10:30 am: Course number 1 – Digital Marketing Plan. 

OK, so time for our first course; a 90 minute session on how to develop and implement a digital marketing plan. Obviously this is critical for any business, and we were excited to see what we could gain from the course.

This one was run by two guys who formed an, I’m sure, unintentional comedy double act. They bounced off each other and provided a very relaxed and welcoming atmosphere. Now this was fine and fun to begin with, but when it began to feel like they were contradicting each other in their humour it did cause some concern; not only do we not know who is the legitimate source of information, but does this mean that neither have a huge deal of knowledge on the subject they are presenting? Unfortunately, It also did often feel like they hadn’t even read the slides before the presentation.

We came away feeling as if what we had been taught could have quite easily been condensed into about 30 minutes, and while the coaches were both very friendly and well-meaning, we think the course as a whole could do with a bit of refining.

12:30 pm: Course number 2 – Writing for Social Media. 

Next on to the writing for Social Media course. This one was taken by a young woman named Kirstie Kavlar who, it was instantly apparent, had a great energy and enthusiasm for what she was doing. The course itself was very informative and prompted some lively discussion between the attendees which was welcome after the near-silence of the previous session.

Particular highlights were its focus on specific writing tips that even the most well-versed in social media could do with learning. Just because you use social media a lot, doesn’t mean you use it to its maximum effect, and this course could definitely help you get closer.

 

14:30 pm: Course number 3 – Social Media Strategy. 

Kirstie took the next course too, on Social Media Strategy. Again, she was great and the course was very useful. It delved into the analytical side of social media, and how that can be harnessed as a very powerful tool for your business or brand.

Admittedly, I think this course should be programmed before the Writing for Social Media course, as it most certainly would have flown better that way… but that is a minor gripe.
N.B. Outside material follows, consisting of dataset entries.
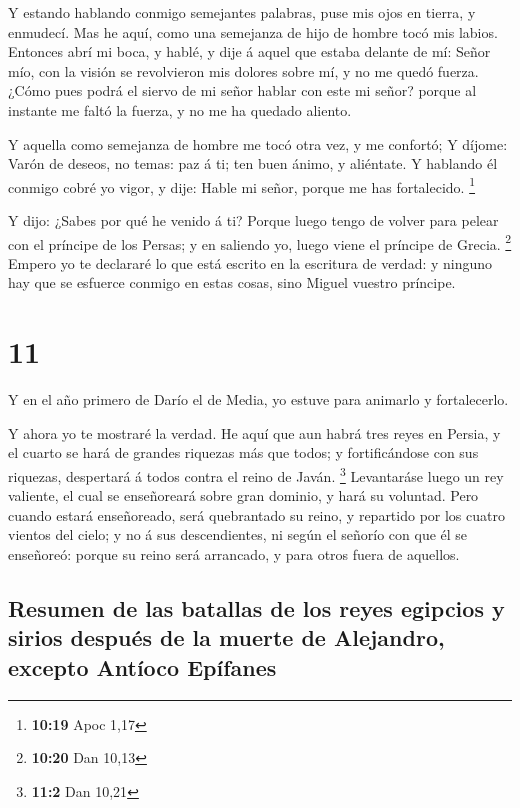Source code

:  Y estando hablando conmigo semejantes palabras, puse mis
ojos en tierra, y enmudecí.  Mas he aquí, como una
semejanza de hijo de hombre tocó mis labios. Entonces abrí mi boca, y
hablé, y dije á aquel que estaba delante de mí: Señor mío, con la visión
se revolvieron mis dolores sobre mí, y no me quedó fuerza. 
¿Cómo pues podrá el siervo de mi señor hablar con este mi señor? porque
al instante me faltó la fuerza, y no me ha quedado aliento.

 Y aquella como semejanza de hombre me tocó otra vez, y me
confortó;  Y díjome: Varón de deseos, no temas: paz á ti;
ten buen ánimo, y aliéntate. Y hablando él conmigo cobré yo vigor, y
dije: Hable mi señor, porque me has fortalecido. \footnote{\textbf{10:19}
  Apoc 1,17}

 Y dijo: ¿Sabes por qué he venido á ti? Porque luego tengo
de volver para pelear con el príncipe de los Persas; y en saliendo yo,
luego viene el príncipe de Grecia. \footnote{\textbf{10:20} Dan 10,13}
 Empero yo te declararé lo que está escrito en la escritura
de verdad: y ninguno hay que se esfuerce conmigo en estas cosas, sino
Miguel vuestro príncipe.

\hypertarget{section-10}{%
\section{11}\label{section-10}}

 Y en el año primero de Darío el de Media, yo estuve para
animarlo y fortalecerlo.

 Y ahora yo te mostraré la verdad. He aquí que aun habrá
tres reyes en Persia, y el cuarto se hará de grandes riquezas más que
todos; y fortificándose con sus riquezas, despertará á todos contra el
reino de Javán. \footnote{\textbf{11:2} Dan 10,21} 
Levantaráse luego un rey valiente, el cual se enseñoreará sobre gran
dominio, y hará su voluntad.  Pero cuando estará
enseñoreado, será quebrantado su reino, y repartido por los cuatro
vientos del cielo; y no á sus descendientes, ni según el señorío con que
él se enseñoreó: porque su reino será arrancado, y para otros fuera de
aquellos.

\hypertarget{resumen-de-las-batallas-de-los-reyes-egipcios-y-sirios-despuuxe9s-de-la-muerte-de-alejandro-excepto-antuxedoco-epuxedfanes}{%
\subsection{Resumen de las batallas de los reyes egipcios y sirios
después de la muerte de Alejandro, excepto Antíoco
Epífanes}\label{resumen-de-las-batallas-de-los-reyes-egipcios-y-sirios-despuuxe9s-de-la-muerte-de-alejandro-excepto-antuxedoco-epuxedfanes}}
16:00 pm: Course number 4 – Answer questions with data. 

Our final course for the day was with the same two guys from earlier in the morning. They seemed a lot more knowledgable on this subject and we gained a lot from it. It does crossover with the Social Media Strategy course and is fairly simple in its approach, but overall we gained some valuable insights and useful tips and tricks. 

What’s the best thing about Google Digital Garage?

The best part about the the physical Garage location though: there are no limits to how many times you can attend it within the year that it is present. That means, that you are free to go for a weekly 1:1 session with the same Google Coach and receive tailored advice for your business week in, week out. For free.

Now that is really quite a big deal. Think about it. Tailored advice from a Google Coach every week for free.

Sign us up!

What’s the worst thing about Google Digital Garage?

The Google Digital Garage is clearly an attempt to give a lot of different digital information to a lot of different types of businesses and brands. This inevitably leads the teaching to become fairly generalised, and ultimately straightforward.

I don’t think it’s fair to categorise this as negative, per se, as we think the Garage’s attempt to provide information to such a wide range of businesses and brands in such vastly different stages of digital development is certainly commendable, and well intentioned. All we would say would be that if you’re at stage where you could objectively class yourself as intermediate level at any of the skills being taught, it may not be entirely worth your time to attend that particular course.

Final thoughts. 

The Google Digital Garage is almost certainly going to be at least somewhat useful to any SMB. The degree of its use entirely depends on the skillset, previous knowledge and specific needs of the business. However the prospect of free weekly 1:1 sessions just seems too good to pass up.

Juke x

 

The Google Digital Garage is open on King Street until November 2018.